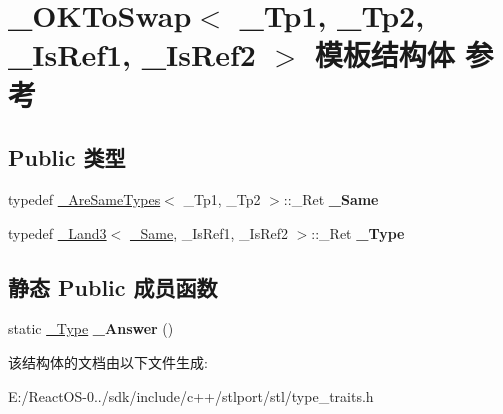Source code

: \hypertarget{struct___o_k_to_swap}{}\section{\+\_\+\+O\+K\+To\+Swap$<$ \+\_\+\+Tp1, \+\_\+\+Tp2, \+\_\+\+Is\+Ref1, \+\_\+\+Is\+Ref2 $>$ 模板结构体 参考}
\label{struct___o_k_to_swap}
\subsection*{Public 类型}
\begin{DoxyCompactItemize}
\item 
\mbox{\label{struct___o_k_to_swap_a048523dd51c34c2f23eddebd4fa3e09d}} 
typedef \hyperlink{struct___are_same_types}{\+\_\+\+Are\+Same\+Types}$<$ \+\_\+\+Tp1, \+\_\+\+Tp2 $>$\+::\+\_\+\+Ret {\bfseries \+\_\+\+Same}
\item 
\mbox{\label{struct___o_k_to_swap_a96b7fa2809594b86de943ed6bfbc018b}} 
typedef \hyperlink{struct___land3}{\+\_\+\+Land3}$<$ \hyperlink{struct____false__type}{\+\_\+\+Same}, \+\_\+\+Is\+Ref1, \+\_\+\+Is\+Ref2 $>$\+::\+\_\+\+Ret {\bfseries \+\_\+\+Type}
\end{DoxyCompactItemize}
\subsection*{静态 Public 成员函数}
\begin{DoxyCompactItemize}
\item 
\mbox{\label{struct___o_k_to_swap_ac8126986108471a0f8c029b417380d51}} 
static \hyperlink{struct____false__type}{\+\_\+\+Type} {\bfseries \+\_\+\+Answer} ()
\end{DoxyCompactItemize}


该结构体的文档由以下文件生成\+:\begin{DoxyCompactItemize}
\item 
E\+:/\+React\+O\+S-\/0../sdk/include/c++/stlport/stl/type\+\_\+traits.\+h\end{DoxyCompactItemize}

---

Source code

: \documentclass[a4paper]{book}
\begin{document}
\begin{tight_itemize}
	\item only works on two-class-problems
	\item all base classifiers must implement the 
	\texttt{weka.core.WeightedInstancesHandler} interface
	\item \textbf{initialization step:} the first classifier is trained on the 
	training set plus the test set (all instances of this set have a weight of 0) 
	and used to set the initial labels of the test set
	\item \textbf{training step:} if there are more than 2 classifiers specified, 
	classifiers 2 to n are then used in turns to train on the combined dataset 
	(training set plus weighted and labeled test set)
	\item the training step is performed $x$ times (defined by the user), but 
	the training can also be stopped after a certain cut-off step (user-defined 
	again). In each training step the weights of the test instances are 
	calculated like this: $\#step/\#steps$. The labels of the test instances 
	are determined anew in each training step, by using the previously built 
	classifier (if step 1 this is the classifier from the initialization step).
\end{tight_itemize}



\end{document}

==

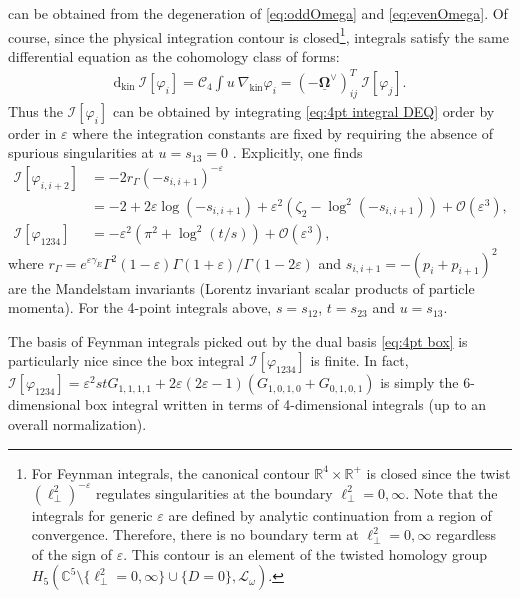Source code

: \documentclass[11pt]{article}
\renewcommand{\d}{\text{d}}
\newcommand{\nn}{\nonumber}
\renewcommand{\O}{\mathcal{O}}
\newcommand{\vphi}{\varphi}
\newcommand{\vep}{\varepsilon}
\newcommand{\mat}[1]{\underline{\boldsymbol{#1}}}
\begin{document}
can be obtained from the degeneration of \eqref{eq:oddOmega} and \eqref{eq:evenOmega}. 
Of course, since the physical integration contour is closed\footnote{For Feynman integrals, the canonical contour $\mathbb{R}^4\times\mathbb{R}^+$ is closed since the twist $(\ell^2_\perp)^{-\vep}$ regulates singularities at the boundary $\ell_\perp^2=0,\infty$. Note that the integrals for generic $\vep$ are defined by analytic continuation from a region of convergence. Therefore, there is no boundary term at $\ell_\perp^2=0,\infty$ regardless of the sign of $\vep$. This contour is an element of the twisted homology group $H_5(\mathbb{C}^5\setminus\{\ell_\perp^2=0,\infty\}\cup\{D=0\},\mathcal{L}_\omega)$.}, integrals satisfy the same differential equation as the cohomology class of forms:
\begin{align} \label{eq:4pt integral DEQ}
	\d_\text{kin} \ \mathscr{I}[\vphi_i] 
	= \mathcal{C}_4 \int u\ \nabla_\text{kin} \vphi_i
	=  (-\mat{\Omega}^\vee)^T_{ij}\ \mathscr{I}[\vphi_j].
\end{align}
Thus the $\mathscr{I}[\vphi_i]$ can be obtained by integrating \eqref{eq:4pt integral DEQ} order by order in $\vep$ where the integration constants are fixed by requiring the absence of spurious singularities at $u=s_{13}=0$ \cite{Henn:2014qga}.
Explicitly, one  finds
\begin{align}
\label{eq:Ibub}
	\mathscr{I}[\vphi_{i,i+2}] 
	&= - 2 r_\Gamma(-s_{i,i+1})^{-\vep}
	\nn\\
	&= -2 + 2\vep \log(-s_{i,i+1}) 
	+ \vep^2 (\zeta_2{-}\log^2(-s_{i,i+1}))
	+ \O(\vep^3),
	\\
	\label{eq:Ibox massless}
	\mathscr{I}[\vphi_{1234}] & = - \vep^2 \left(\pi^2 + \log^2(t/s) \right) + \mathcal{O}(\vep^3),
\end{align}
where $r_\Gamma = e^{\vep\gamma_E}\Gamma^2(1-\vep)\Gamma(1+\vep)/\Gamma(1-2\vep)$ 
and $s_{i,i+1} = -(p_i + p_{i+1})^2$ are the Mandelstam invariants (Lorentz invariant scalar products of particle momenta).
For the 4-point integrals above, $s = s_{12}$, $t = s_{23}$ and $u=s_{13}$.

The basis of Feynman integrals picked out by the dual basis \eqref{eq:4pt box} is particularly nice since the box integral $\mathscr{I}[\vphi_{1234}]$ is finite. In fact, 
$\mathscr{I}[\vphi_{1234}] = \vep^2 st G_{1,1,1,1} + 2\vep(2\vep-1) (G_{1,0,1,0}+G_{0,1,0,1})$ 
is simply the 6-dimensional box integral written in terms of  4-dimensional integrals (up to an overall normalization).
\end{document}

[THE TASK] Where a line of the material holds the word "mbox", copy that line.

[SOLUTION TO THIS EXERCISE]
\mbox{\label{struct___o_k_to_swap_a048523dd51c34c2f23eddebd4fa3e09d}} 
\mbox{\label{struct___o_k_to_swap_a96b7fa2809594b86de943ed6bfbc018b}} 
\mbox{\label{struct___o_k_to_swap_ac8126986108471a0f8c029b417380d51}} 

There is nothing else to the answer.